ILS 400.000 por quatro casos de publicações difamatórias

  1. O próximo ponto da indenização reivindicada dizia respeito à difamação, que os réus supostamente infligiram aos autores em diversas ocasiões.
  2. A definição de difamação na lei é "algo cuja publicação é suscetível de (1) humilhar uma pessoa aos olhos do público ou torná-la alvo de ódio, desprezo ou ridicularização por parte do público; (2) degradar uma pessoa por atos, comportamentos ou qualidades atribuídas a ela; (3) Prejudicar uma pessoa em seu cargo, seja um cargo público ou qualquer outra posição, em seu negócio, ocupação ou profissão;(4) Degradar uma pessoa por causa de sua raça, origem, religião, local de residência, idade, sexo, orientação sexual ou deficiência.

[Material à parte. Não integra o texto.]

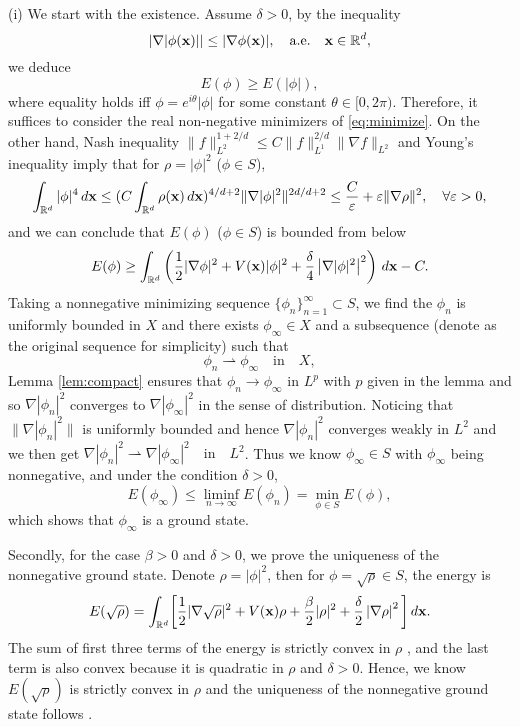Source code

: \documentclass{elsarticle}
\newcommand{\vep}{\varepsilon}
\newcommand{\be}{\begin{equation}}
\newcommand{\ee}{\end{equation}}
\newcommand{\bx}{{\bf x} }
\begin{document}
(i)
We start with the  existence. %
Assume $\delta>0$,
 by the inequality \cite{LiebL}
\be
|\nabla|\phi(\bx)||\leq |\nabla\phi(\bx)|,\quad \text{a.e.}\quad \bx\in\Bbb R^d,
\ee
we deduce
\be
E(\phi)\ge E(|\phi|),
\ee
where equality holds iff $\phi=e^{i\theta}|\phi|$ for some constant $\theta\in[0,2\pi)$. Therefore, it suffices to consider the real non-negative minimizers of
\eqref{eq:minimize}.  On the other hand, Nash inequality $\|f\|_{L^2}^{1+2/d}\leq C\|f\|_{L^1}^{2/d}\|\nabla f\|_{L^2}$ and Young's inequality imply that for $\rho=|\phi|^2$ ($\phi\in S$),
\begin{align*}
\int_{\Bbb R^d}|\phi|^4\,d\bx\leq (C\int_{\Bbb R^d}\rho(\bx)\,d\bx)^{4/d+2}\|\nabla|\phi|^2\|^{2d/d+2}
\leq  \frac{C}{\vep}+\vep\|\nabla\rho\|^2,\quad \forall \vep>0,
\end{align*}
and we can conclude that $E(\phi)$ ($\phi\in S$) is bounded from below
\begin{equation*}
E(\phi)\ge \int_{\Bbb R^d}\left(\frac12|\nabla\phi|^2+V(\bx)|\phi|^2+\frac{\delta}{4}\left|\nabla|\phi|^2\right|^2\right)\,d\bx-C.
\end{equation*}
Taking a nonnegative minimizing sequence $\{\phi_n\}_{n=1}^\infty\subset S$, we find the $\phi_n$ is uniformly bounded in $X$ and  there exists $\phi_\infty \in X$ and a subsequence
(denote as the original sequence for simplicity) such that
\be
\phi_n\rightharpoonup%
 \phi_\infty \quad \text{in}\quad X,
\ee
Lemma \ref{lem:compact} ensures that $\phi_n \to \phi_\infty$ in $L^p$ with $p$ given in the lemma and so $\nabla |\phi_n|^2$ converges to $\nabla|\phi_\infty|^2$ in the sense of distribution.  Noticing that $\|\nabla|\phi_n|^2\|$ is uniformly bounded and hence $\nabla|\phi_n|^2$ converges weakly in $L^2$ and we then get
$\nabla |\phi_n|^2\rightharpoonup
\nabla |\phi_\infty|^2\quad \text{in}\quad L^2$.
 Thus we know $\phi_\infty\in S$ with $\phi_\infty$ being nonnegative, and under the condition $\delta>0$,
\be
E(\phi_\infty)\leq \liminf_{n\to\infty} E(\phi_n)=\min_{\phi\in S} E(\phi),
\ee
which shows that $\phi_\infty$ is a ground state.

Secondly, for the case $\beta>0$ and $\delta>0$, we prove the uniqueness of the nonnegative ground state. Denote $\rho=|\phi|^2$, then for $\phi=\sqrt{\rho}\in S$, the energy is
\be
E(\sqrt{\rho})=\int_{{\mathbb R}^d}\biggl[
\frac12|\nabla\sqrt{\rho}|^2+V(\bx)\rho+\frac{\beta}{2}|\rho|^2+\frac{\delta}{2}\left|\nabla\rho\right|^2\biggl]\,d\bx.
\ee
The sum of first three terms of the energy  is strictly convex in $\rho$ \cite{Lie,Bao2013}, and the last term is also convex because it is  quadratic in $\rho$ and $\delta>0$. Hence,
we know $E(\sqrt{\rho})$ is strictly convex in $\rho$ and the uniqueness of the nonnegative ground state follows \cite{Lie,Bao2013}. %
\end{document}
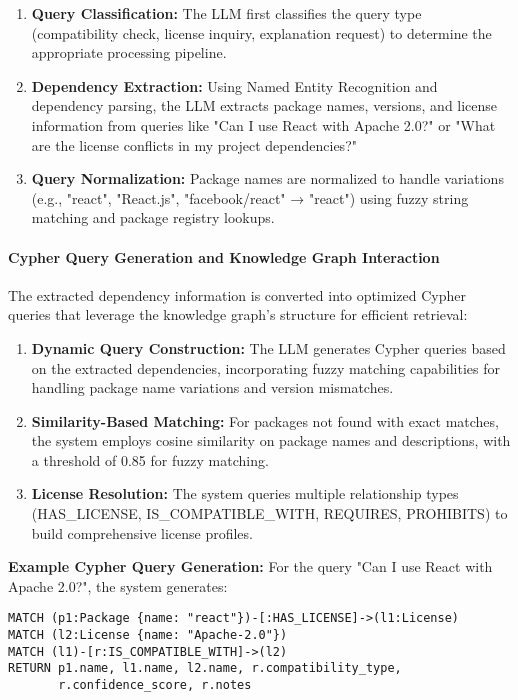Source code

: \begin{enumerate}
    \item \textbf{Query Classification:} The LLM first classifies the query type (compatibility check, license inquiry, explanation request) to determine the appropriate processing pipeline.
    \item \textbf{Dependency Extraction:} Using Named Entity Recognition and dependency parsing, the LLM extracts package names, versions, and license information from queries like "Can I use React with Apache 2.0?" or "What are the license conflicts in my project dependencies?"
    \item \textbf{Query Normalization:} Package names are normalized to handle variations (e.g., "react", "React.js", "facebook/react" → "react") using fuzzy string matching and package registry lookups.
\end{enumerate}

\paragraph{Cypher Query Generation and Knowledge Graph Interaction}
The extracted dependency information is converted into optimized Cypher queries that leverage the knowledge graph's structure for efficient retrieval:

\begin{enumerate}
    \item \textbf{Dynamic Query Construction:} The LLM generates Cypher queries based on the extracted dependencies, incorporating fuzzy matching capabilities for handling package name variations and version mismatches.
    \item \textbf{Similarity-Based Matching:} For packages not found with exact matches, the system employs cosine similarity on package names and descriptions, with a threshold of 0.85 for fuzzy matching.
    \item \textbf{License Resolution:} The system queries multiple relationship types (HAS\_LICENSE, IS\_COMPATIBLE\_WITH, REQUIRES, PROHIBITS) to build comprehensive license profiles.
\end{enumerate}

\textbf{Example Cypher Query Generation:}
For the query "Can I use React with Apache 2.0?", the system generates:

\begin{verbatim}
MATCH (p1:Package {name: "react"})-[:HAS_LICENSE]->(l1:License)
MATCH (l2:License {name: "Apache-2.0"})
MATCH (l1)-[r:IS_COMPATIBLE_WITH]->(l2)
RETURN p1.name, l1.name, l2.name, r.compatibility_type, 
       r.confidence_score, r.notes
\end{verbatim}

  3. O principal argumento de defesa dos réus é a alegação de veracidade na publicação sob a seção 14 da Lei de Proibição de Difamação, 5725-1965, que afirma: "Em um julgamento criminal ou civil devido à difamação, será uma boa defesa que o que foi publicado fosse verdadeiro e que a publicação fosse de interesse público; Essa defesa não será negada apenas porque a veracidade de um detalhe acessório que não causa nenhum dano real não foi comprovada."
  4. De acordo com essa defesa, os réus deveriam, portanto, provar tanto a veracidade das publicações quanto que havia um "interesse público" em sua publicação.

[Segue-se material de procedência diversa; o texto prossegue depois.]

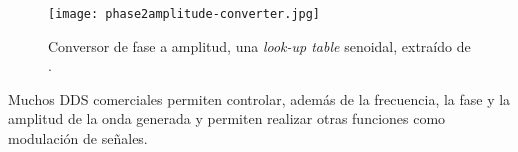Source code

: \documentclass{article}
\newenvironment{standalone}{\begin{preview}}{\end{preview}}
\begin{document}
\begin{standalone}
  \begin{figure}[!htbp]
    \centering
    \texttt{[image: phase2amplitude-converter.jpg]}
    \caption{Conversor de fase a amplitud, una \textit{look-up table} senoidal, extraído de \cite{murphy2004}.}
    \label{fig:look-up-table}
  \end{figure}

  Muchos DDS comerciales permiten controlar, además de la frecuencia, la fase y la amplitud de la onda generada y permiten realizar otras funciones como modulación de señales.

\end{standalone}
\end{document}
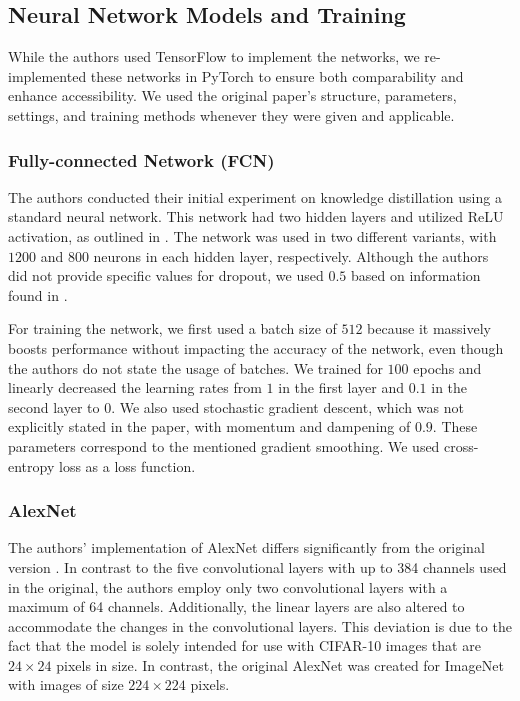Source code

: \subsection{Neural Network Models and Training}
While the authors used TensorFlow \cite{Abadi2016} to implement the networks, we re-implemented these networks in PyTorch \cite{Paszke2019} to ensure both comparability and enhance accessibility. We used the original paper's structure, parameters, settings, and training methods whenever they were given and applicable.

\subsubsection{Fully-connected Network (FCN)}\label{fc_model}
The authors conducted their initial experiment on knowledge distillation using a standard neural network. This network had two hidden layers and utilized ReLU activation, as outlined in \cite{hinton2015}. The network was used in two different variants, with $1200$ and $800$ neurons in each hidden layer, respectively. Although the authors did not provide specific values for dropout, we used $0.5$ based on information found in \cite{hinton2012}.

For training the network, we first used a batch size of $512$ because it massively boosts performance without impacting the accuracy of the network, even though the authors do not state the usage of batches. We trained for $100$ epochs and linearly decreased the learning rates from $1$ in the first layer and $0.1$ in the second layer to $0$. We also used stochastic gradient descent, which was not explicitly stated in the paper, with momentum and dampening of $0.9$. These parameters correspond to the mentioned gradient smoothing. We used cross-entropy loss as a loss function.

\subsubsection{AlexNet}\label{alexnet_model}
The authors' implementation of AlexNet differs significantly from the original version \cite{krizhevsky2012}. In contrast to the five convolutional layers with up to 384 channels used in the original, the authors employ only two convolutional layers with a maximum of 64 channels. Additionally, the linear layers are also altered to accommodate the changes in the convolutional layers.
This deviation is due to the fact that the model is solely intended for use with CIFAR-10 images that are $24\times24$ pixels in size. In contrast, the original AlexNet was created for ImageNet with images of size $224\times224$ pixels.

  5. "Interesse público" na publicação significa que havia justificativa para publicar o assunto ao público para o qual o assunto foi publicado.  Nesse sentido, já direi de forma ampla em relação a todas as publicações que são objeto da ação contra a qual os autores alegam que constituíram difamação, e em relação às quais os réus alegam em sua defesa a defesa da verdade na publicação, que os réus atendem ao componente de "interesse público" da defesa, quando foi um ato que informou entidades ou pessoas que trabalharam com os autores sobre sua má conduta.

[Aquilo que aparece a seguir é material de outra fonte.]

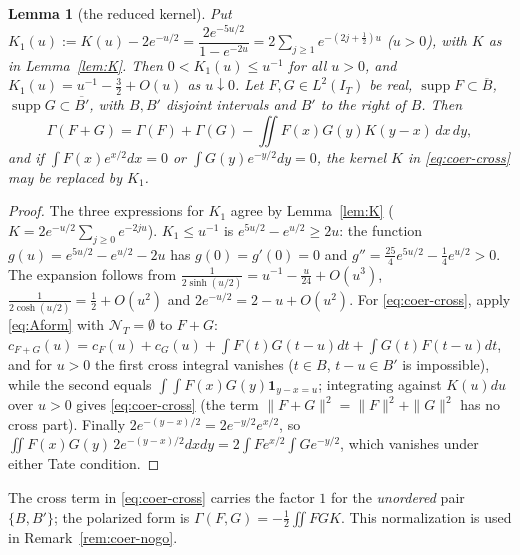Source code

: \documentclass[11pt]{amsart}
\newtheorem{lemma}[theorem]{Lemma}
\theoremstyle{definition}
\theoremstyle{remark}
\newcommand{\supp}{\operatorname{supp}}
\newcommand{\IT}{I_T}
\newcommand{\cF}{c_F}
\newcommand{\NT}{\mathcal N_T}
\begin{document}
\begin{lemma}[the reduced kernel]\label{lem:coer-K1}
Put $K_1(u):=K(u)-2e^{-u/2}=\dfrac{2e^{-5u/2}}{1-e^{-2u}}=2\sum_{j\ge1}e^{-(2j+\frac12)u}$ ($u>0$), with
$K$ as in Lemma~\ref{lem:K}. Then $0<K_1(u)\le u^{-1}$ for all $u>0$, and $K_1(u)=u^{-1}-\frac32+O(u)$ as
$u\downarrow0$. Let $F,G\in L^2(\IT)$ be real, $\supp F\subset\overline B$, $\supp G\subset\overline{B'}$,
with $B,B'$ disjoint intervals and $B'$ to the right of $B$. Then
\begin{equation}\label{eq:coer-cross}
\Gamma(F+G)=\Gamma(F)+\Gamma(G)-\iint F(x)G(y)K(y-x)\,dx\,dy ,
\end{equation}
and if $\int F(x)e^{x/2}dx=0$ or $\int G(y)e^{-y/2}dy=0$, the kernel $K$ in \eqref{eq:coer-cross} may be
replaced by $K_1$.
\end{lemma}
\begin{proof}
The three expressions for $K_1$ agree by Lemma~\ref{lem:K} ($K=2e^{-u/2}\sum_{j\ge0}e^{-2ju}$).
$K_1\le u^{-1}$ is $e^{5u/2}-e^{u/2}\ge2u$: the function $g(u)=e^{5u/2}-e^{u/2}-2u$ has $g(0)=g'(0)=0$ and
$g''=\frac{25}4e^{5u/2}-\frac14e^{u/2}>0$. The expansion follows from
$\frac1{2\sinh(u/2)}=u^{-1}-\frac u{24}+O(u^3)$, $\frac1{2\cosh(u/2)}=\frac12+O(u^2)$ and
$2e^{-u/2}=2-u+O(u^2)$. For \eqref{eq:coer-cross}, apply \eqref{eq:Aform} with $\NT=\emptyset$ to
$F+G$: $c_{F+G}(u)=\cF(u)+c_G(u)+\int F(t)G(t-u)dt+\int G(t)F(t-u)dt$, and for $u>0$ the first cross
integral vanishes ($t\in B$, $t-u\in B'$ is impossible), while the second equals
$\int\!\!\int F(x)G(y)\mathbf 1_{y-x=u}$; integrating against $K(u)du$ over $u>0$ gives
\eqref{eq:coer-cross} (the term $\|F+G\|^2=\|F\|^2+\|G\|^2$ has no cross part). Finally
$2e^{-(y-x)/2}=2e^{-y/2}e^{x/2}$, so $\iint F(x)G(y)\,2e^{-(y-x)/2}dxdy=2\int Fe^{x/2}\int Ge^{-y/2}$,
which vanishes under either Tate condition.
\end{proof}
The cross term in \eqref{eq:coer-cross} carries the factor $1$ for the \emph{unordered} pair $\{B,B'\}$; the
polarized form is $\Gamma(F,G)=-\frac12\iint FGK$. This normalization is used in Remark~\ref{rem:coer-nogo}.
\end{document}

  6. Assim, havia justificativa para informar os clientes dos outros autores sobre a conduta dos autores com os réus, o que claramente impactou também as relações dos autores com outros clientes.  Assim, também está claro que havia justificativa para informar a empresa de compensação e, em particular, que ela deduziu os cheques dos réus.  Assim, também é claro que havia justificativa para o réu informar ao fabricante que seus produtos foram comercializados pelos autores aos réus, e assim também havia justificativa para informar os funcionários do autor sobre a disputa que surgiu, o que também se estendeu às relações dos autores com outros clientes do autor e até prejudicou gravemente a autora a ponto de "esmagá-la" financeiramente, como o próprio Hoodis testemunhou, como será detalhado mais adiante.
  7. Portanto, havia justificativa para a publicação e, a esse respeito, veja o livro de Shenhar "Difamação", na p.  227, onde ele diz o seguinte nesse contexto: "Quanto mais os detalhes tocam e influenciam outras pessoas, menor o direito de impedir a publicação.  Esse direito é particularmente pequeno quando os atos em questão incluem danos a terceiros."
  8. Agora vou examinar cada caso e verificar se é difamação e, se sim, se os réus provaram que se trata de publicações verdadeiras.

O primeiro caso - coisas que o réu publicou no WhatsApp dos clientes do autor

  1. O primeiro caso dizia respeito ao que o réu escreveu sobre os autores no grupo de WhatsApp dos clientes do autor, que, segundo os autores, foi estabelecido após as solicitações do réu neste caso, e cujo nome é "Fraude e Fraude Nirolin".  Os autores alegam que o réu persuadiu os clientes do autor a manterem o grupo de WhatsApp mencionado e difamou os autores desse grupo.
  2. A seguir estão as palavras escritas pelo réu no grupo do WhatsApp, mencionadas no parágrafo 88 do processo, e pelas quais os autores pedem obrigação ao réu a uma compensação legal sem prova de dano, no valor de ILS 100.000 por difamação (erros ortográficos estão no original):

"Trabalhadores negociáveis têm medo deles porque ainda merecem ser pagos, mas sinto muito te decepcionar, eles abriram as pernas e não pagaram a aposentadoria, verifique com um corretor de seguros e também com um fornecedor da pensão do mês passado."